RECORDS SUPPLIED

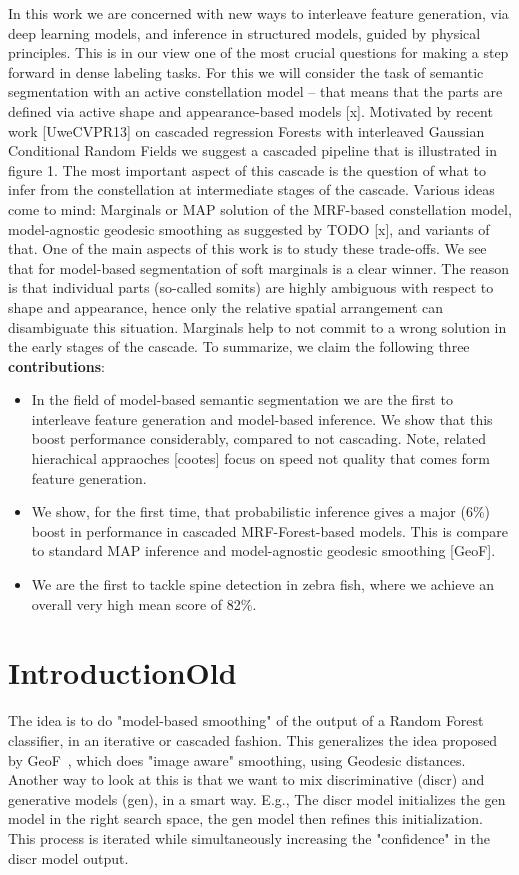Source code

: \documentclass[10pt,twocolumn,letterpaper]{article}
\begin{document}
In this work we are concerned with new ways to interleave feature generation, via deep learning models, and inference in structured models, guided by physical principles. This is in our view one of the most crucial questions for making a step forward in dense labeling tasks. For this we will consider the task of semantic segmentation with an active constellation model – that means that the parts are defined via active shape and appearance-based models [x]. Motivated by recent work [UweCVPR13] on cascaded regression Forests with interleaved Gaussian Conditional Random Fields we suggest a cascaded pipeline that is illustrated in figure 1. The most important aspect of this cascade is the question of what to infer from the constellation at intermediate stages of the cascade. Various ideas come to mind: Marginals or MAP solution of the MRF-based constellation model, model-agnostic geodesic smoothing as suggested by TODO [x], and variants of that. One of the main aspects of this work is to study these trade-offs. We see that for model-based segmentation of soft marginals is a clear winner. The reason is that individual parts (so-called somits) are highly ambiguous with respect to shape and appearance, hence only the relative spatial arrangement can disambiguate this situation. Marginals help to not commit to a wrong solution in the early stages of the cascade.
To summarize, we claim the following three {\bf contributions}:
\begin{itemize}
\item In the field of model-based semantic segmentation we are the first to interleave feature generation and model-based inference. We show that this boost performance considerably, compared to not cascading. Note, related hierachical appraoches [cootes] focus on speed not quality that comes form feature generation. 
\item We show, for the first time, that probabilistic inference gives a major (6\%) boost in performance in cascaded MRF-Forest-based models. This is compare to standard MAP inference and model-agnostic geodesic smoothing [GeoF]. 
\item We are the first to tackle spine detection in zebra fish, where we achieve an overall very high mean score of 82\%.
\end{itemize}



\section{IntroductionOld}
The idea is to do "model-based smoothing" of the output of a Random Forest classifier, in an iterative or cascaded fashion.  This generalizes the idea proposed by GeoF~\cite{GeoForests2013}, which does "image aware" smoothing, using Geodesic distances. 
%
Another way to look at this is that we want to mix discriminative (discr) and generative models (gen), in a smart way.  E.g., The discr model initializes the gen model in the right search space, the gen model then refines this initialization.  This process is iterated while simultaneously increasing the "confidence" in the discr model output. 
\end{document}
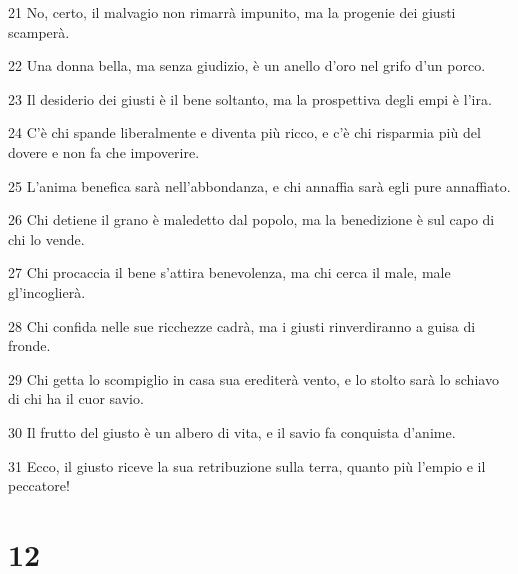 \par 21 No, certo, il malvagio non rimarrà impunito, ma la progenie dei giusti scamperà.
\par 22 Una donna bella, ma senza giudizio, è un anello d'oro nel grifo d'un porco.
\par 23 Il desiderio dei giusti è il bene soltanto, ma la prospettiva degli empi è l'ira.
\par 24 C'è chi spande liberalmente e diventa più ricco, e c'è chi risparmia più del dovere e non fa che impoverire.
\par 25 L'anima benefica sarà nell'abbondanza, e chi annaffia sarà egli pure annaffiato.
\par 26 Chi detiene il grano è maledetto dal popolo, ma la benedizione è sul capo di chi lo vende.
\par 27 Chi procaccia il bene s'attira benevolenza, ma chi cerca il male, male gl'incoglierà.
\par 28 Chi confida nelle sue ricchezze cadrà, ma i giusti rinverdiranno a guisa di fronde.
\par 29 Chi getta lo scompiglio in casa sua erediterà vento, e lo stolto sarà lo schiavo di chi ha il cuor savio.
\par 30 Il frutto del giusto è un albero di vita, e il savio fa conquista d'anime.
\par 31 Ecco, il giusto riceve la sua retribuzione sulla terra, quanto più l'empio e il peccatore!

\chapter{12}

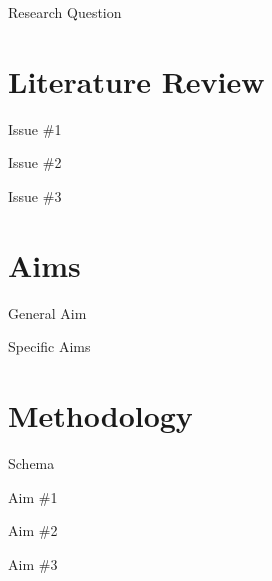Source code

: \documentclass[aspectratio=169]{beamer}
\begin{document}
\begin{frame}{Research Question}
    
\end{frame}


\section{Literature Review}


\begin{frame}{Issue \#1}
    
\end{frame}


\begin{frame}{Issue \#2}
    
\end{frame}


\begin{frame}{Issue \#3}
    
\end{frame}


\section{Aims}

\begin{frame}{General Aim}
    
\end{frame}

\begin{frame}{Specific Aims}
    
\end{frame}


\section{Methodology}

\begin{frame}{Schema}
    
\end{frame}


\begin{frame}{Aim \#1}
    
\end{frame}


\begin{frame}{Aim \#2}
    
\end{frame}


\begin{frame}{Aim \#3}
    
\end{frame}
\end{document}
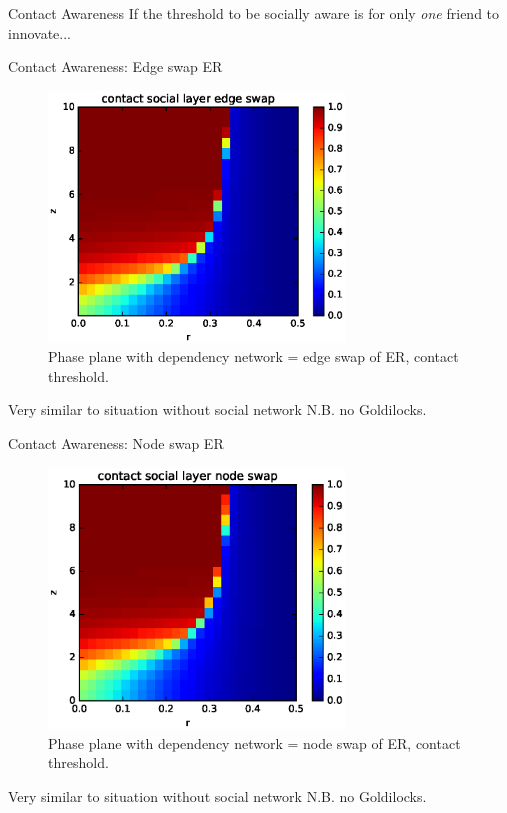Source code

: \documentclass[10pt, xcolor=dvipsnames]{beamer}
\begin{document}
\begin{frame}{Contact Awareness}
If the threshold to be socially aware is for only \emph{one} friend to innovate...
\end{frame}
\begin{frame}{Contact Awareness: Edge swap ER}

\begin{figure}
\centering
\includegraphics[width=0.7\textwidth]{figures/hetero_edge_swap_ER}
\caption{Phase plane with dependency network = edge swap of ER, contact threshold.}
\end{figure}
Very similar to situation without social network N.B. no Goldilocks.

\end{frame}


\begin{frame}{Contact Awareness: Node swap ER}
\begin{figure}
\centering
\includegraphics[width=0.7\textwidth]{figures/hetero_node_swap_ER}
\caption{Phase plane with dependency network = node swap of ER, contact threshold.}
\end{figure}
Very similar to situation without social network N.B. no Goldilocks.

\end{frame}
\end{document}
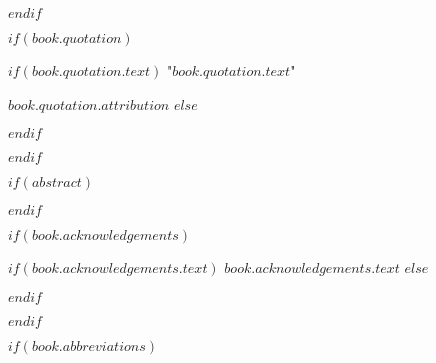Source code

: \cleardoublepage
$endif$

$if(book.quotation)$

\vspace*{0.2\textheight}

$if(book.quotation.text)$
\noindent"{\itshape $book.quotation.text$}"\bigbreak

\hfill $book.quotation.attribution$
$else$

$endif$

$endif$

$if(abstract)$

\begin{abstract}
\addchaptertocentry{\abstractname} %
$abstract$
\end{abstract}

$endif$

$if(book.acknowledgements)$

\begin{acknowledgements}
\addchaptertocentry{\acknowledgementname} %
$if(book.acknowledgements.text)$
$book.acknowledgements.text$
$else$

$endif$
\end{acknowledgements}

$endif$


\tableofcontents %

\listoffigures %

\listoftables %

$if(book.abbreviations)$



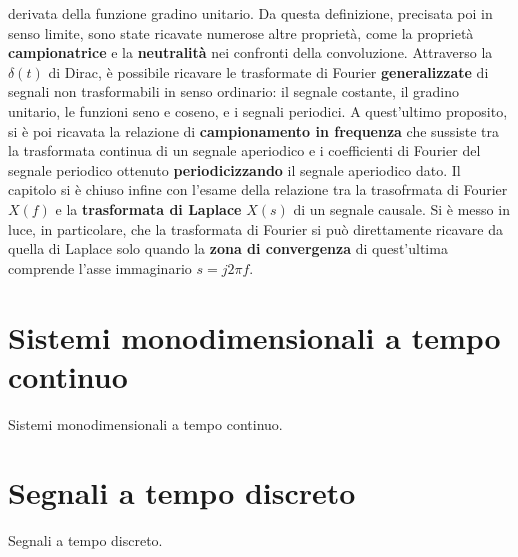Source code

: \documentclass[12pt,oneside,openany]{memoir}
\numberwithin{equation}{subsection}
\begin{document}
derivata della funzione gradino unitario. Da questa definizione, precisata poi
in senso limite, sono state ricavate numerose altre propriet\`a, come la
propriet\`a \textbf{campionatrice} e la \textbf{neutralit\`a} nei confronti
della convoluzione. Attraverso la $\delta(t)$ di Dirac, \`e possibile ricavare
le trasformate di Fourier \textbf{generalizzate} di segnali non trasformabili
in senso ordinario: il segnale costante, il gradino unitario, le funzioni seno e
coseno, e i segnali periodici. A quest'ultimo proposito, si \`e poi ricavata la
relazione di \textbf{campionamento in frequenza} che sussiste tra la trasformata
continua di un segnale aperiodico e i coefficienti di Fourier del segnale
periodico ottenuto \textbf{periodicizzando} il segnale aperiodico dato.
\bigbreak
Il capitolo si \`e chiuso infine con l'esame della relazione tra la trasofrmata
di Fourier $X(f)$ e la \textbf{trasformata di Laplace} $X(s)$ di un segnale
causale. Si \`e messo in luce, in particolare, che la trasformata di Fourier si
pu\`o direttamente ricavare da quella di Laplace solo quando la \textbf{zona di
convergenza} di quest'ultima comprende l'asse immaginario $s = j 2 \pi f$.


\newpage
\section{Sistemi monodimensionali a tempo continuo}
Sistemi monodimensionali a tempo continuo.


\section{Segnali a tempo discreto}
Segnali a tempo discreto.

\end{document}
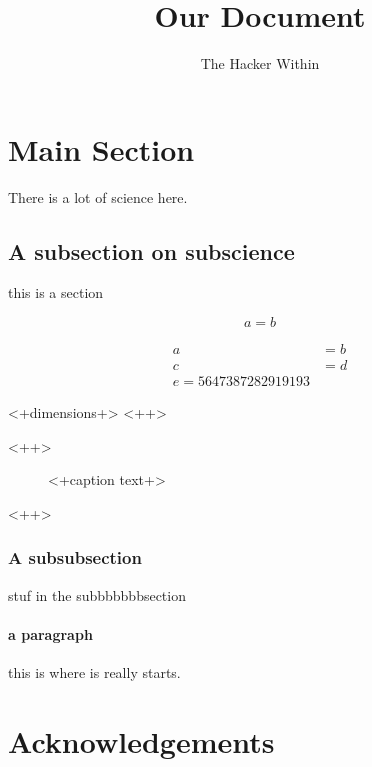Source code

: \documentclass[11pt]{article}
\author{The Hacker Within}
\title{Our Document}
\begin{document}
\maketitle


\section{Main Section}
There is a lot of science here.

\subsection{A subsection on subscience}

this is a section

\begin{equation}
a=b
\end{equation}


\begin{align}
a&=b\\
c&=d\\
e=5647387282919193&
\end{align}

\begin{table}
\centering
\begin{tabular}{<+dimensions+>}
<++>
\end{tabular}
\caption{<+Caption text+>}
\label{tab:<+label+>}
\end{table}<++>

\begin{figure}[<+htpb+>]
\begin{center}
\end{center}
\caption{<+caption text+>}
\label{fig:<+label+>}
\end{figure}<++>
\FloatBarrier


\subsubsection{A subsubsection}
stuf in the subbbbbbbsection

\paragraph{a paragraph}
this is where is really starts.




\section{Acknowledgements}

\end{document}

AIM OF THE EXERCISE
Skip the pictures and transcribe the rest of the records exactly.

EXERCISE RESPONSE
Source code

: \documentclass[10pt,twocolumn,letterpaper]{article}
\begin{document}
In this work we are concerned with new ways to interleave feature generation, via deep learning models, and inference in structured models, guided by physical principles. This is in our view one of the most crucial questions for making a step forward in dense labeling tasks. For this we will consider the task of semantic segmentation with an active constellation model – that means that the parts are defined via active shape and appearance-based models [x]. Motivated by recent work [UweCVPR13] on cascaded regression Forests with interleaved Gaussian Conditional Random Fields we suggest a cascaded pipeline that is illustrated in figure 1. The most important aspect of this cascade is the question of what to infer from the constellation at intermediate stages of the cascade. Various ideas come to mind: Marginals or MAP solution of the MRF-based constellation model, model-agnostic geodesic smoothing as suggested by TODO [x], and variants of that. One of the main aspects of this work is to study these trade-offs. We see that for model-based segmentation of soft marginals is a clear winner. The reason is that individual parts (so-called somits) are highly ambiguous with respect to shape and appearance, hence only the relative spatial arrangement can disambiguate this situation. Marginals help to not commit to a wrong solution in the early stages of the cascade.
To summarize, we claim the following three {\bf contributions}:
\begin{itemize}
\item In the field of model-based semantic segmentation we are the first to interleave feature generation and model-based inference. We show that this boost performance considerably, compared to not cascading. Note, related hierachical appraoches [cootes] focus on speed not quality that comes form feature generation. 
\item We show, for the first time, that probabilistic inference gives a major (6\%) boost in performance in cascaded MRF-Forest-based models. This is compare to standard MAP inference and model-agnostic geodesic smoothing [GeoF]. 
\item We are the first to tackle spine detection in zebra fish, where we achieve an overall very high mean score of 82\%.
\end{itemize}



\section{IntroductionOld}
The idea is to do "model-based smoothing" of the output of a Random Forest classifier, in an iterative or cascaded fashion.  This generalizes the idea proposed by GeoF~\cite{GeoForests2013}, which does "image aware" smoothing, using Geodesic distances. 
%
Another way to look at this is that we want to mix discriminative (discr) and generative models (gen), in a smart way.  E.g., The discr model initializes the gen model in the right search space, the gen model then refines this initialization.  This process is iterated while simultaneously increasing the "confidence" in the discr model output. 
\end{document}
 \par 21 No, certo, il malvagio non rimarrà impunito, ma la progenie dei giusti scamperà.
\par 22 Una donna bella, ma senza giudizio, è un anello d'oro nel grifo d'un porco.
\par 23 Il desiderio dei giusti è il bene soltanto, ma la prospettiva degli empi è l'ira.
\par 24 C'è chi spande liberalmente e diventa più ricco, e c'è chi risparmia più del dovere e non fa che impoverire.
\par 25 L'anima benefica sarà nell'abbondanza, e chi annaffia sarà egli pure annaffiato.
\par 26 Chi detiene il grano è maledetto dal popolo, ma la benedizione è sul capo di chi lo vende.
\par 27 Chi procaccia il bene s'attira benevolenza, ma chi cerca il male, male gl'incoglierà.
\par 28 Chi confida nelle sue ricchezze cadrà, ma i giusti rinverdiranno a guisa di fronde.
\par 29 Chi getta lo scompiglio in casa sua erediterà vento, e lo stolto sarà lo schiavo di chi ha il cuor savio.
\par 30 Il frutto del giusto è un albero di vita, e il savio fa conquista d'anime.
\par 31 Ecco, il giusto riceve la sua retribuzione sulla terra, quanto più l'empio e il peccatore!

\chapter{12}

Source code

: \documentclass[aspectratio=169]{beamer}
\begin{document}
\begin{frame}{Research Question}
    
\end{frame}


\section{Literature Review}


\begin{frame}{Issue \#1}
    
\end{frame}


\begin{frame}{Issue \#2}
    
\end{frame}


\begin{frame}{Issue \#3}
    
\end{frame}


\section{Aims}

\begin{frame}{General Aim}
    
\end{frame}

\begin{frame}{Specific Aims}
    
\end{frame}


\section{Methodology}

\begin{frame}{Schema}
    
\end{frame}


\begin{frame}{Aim \#1}
    
\end{frame}


\begin{frame}{Aim \#2}
    
\end{frame}


\begin{frame}{Aim \#3}
    
\end{frame}
\end{document}
Source code

: \documentclass[10pt, xcolor=dvipsnames]{beamer}
\begin{document}
\begin{frame}{Contact Awareness}
If the threshold to be socially aware is for only \emph{one} friend to innovate...
\end{frame}
\begin{frame}{Contact Awareness: Edge swap ER}

\begin{figure}
\centering
\includegraphics[width=0.7\textwidth]{figures/hetero_edge_swap_ER}
\caption{Phase plane with dependency network = edge swap of ER, contact threshold.}
\end{figure}
Very similar to situation without social network N.B. no Goldilocks.

\end{frame}


\begin{frame}{Contact Awareness: Node swap ER}
\begin{figure}
\centering
\includegraphics[width=0.7\textwidth]{figures/hetero_node_swap_ER}
\caption{Phase plane with dependency network = node swap of ER, contact threshold.}
\end{figure}
Very similar to situation without social network N.B. no Goldilocks.

\end{frame}
\end{document}
Source code

: \cleardoublepage
$endif$

$if(book.quotation)$

\vspace*{0.2\textheight}

$if(book.quotation.text)$
\noindent"{\itshape $book.quotation.text$}"\bigbreak

\hfill $book.quotation.attribution$
$else$

$endif$

$endif$

$if(abstract)$

\begin{abstract}
\addchaptertocentry{\abstractname} %
$abstract$
\end{abstract}

$endif$

$if(book.acknowledgements)$

\begin{acknowledgements}
\addchaptertocentry{\acknowledgementname} %
$if(book.acknowledgements.text)$
$book.acknowledgements.text$
$else$

$endif$
\end{acknowledgements}

$endif$


\tableofcontents %

\listoffigures %

\listoftables %

$if(book.abbreviations)$



Source code

: \documentclass[12pt,oneside,openany]{memoir}
\numberwithin{equation}{subsection}
\begin{document}
derivata della funzione gradino unitario. Da questa definizione, precisata poi
in senso limite, sono state ricavate numerose altre propriet\`a, come la
propriet\`a \textbf{campionatrice} e la \textbf{neutralit\`a} nei confronti
della convoluzione. Attraverso la $\delta(t)$ di Dirac, \`e possibile ricavare
le trasformate di Fourier \textbf{generalizzate} di segnali non trasformabili
in senso ordinario: il segnale costante, il gradino unitario, le funzioni seno e
coseno, e i segnali periodici. A quest'ultimo proposito, si \`e poi ricavata la
relazione di \textbf{campionamento in frequenza} che sussiste tra la trasformata
continua di un segnale aperiodico e i coefficienti di Fourier del segnale
periodico ottenuto \textbf{periodicizzando} il segnale aperiodico dato.
\bigbreak
Il capitolo si \`e chiuso infine con l'esame della relazione tra la trasofrmata
di Fourier $X(f)$ e la \textbf{trasformata di Laplace} $X(s)$ di un segnale
causale. Si \`e messo in luce, in particolare, che la trasformata di Fourier si
pu\`o direttamente ricavare da quella di Laplace solo quando la \textbf{zona di
convergenza} di quest'ultima comprende l'asse immaginario $s = j 2 \pi f$.


\newpage
\section{Sistemi monodimensionali a tempo continuo}
Sistemi monodimensionali a tempo continuo.


\section{Segnali a tempo discreto}
Segnali a tempo discreto.

\end{document}
Source code

: \documentclass[11pt]{article}
\author{The Hacker Within}
\title{Our Document}
\begin{document}
\maketitle


\section{Main Section}
There is a lot of science here.

\subsection{A subsection on subscience}

this is a section

\begin{equation}
a=b
\end{equation}


\begin{align}
a&=b\\
c&=d\\
e=5647387282919193&
\end{align}

\begin{table}
\centering
\begin{tabular}{<+dimensions+>}
<++>
\end{tabular}
\caption{<+Caption text+>}
\label{tab:<+label+>}
\end{table}<++>

\begin{figure}[<+htpb+>]
\begin{center}
\end{center}
\caption{<+caption text+>}
\label{fig:<+label+>}
\end{figure}<++>
\FloatBarrier


\subsubsection{A subsubsection}
stuf in the subbbbbbbsection

\paragraph{a paragraph}
this is where is really starts.




\section{Acknowledgements}

\end{document}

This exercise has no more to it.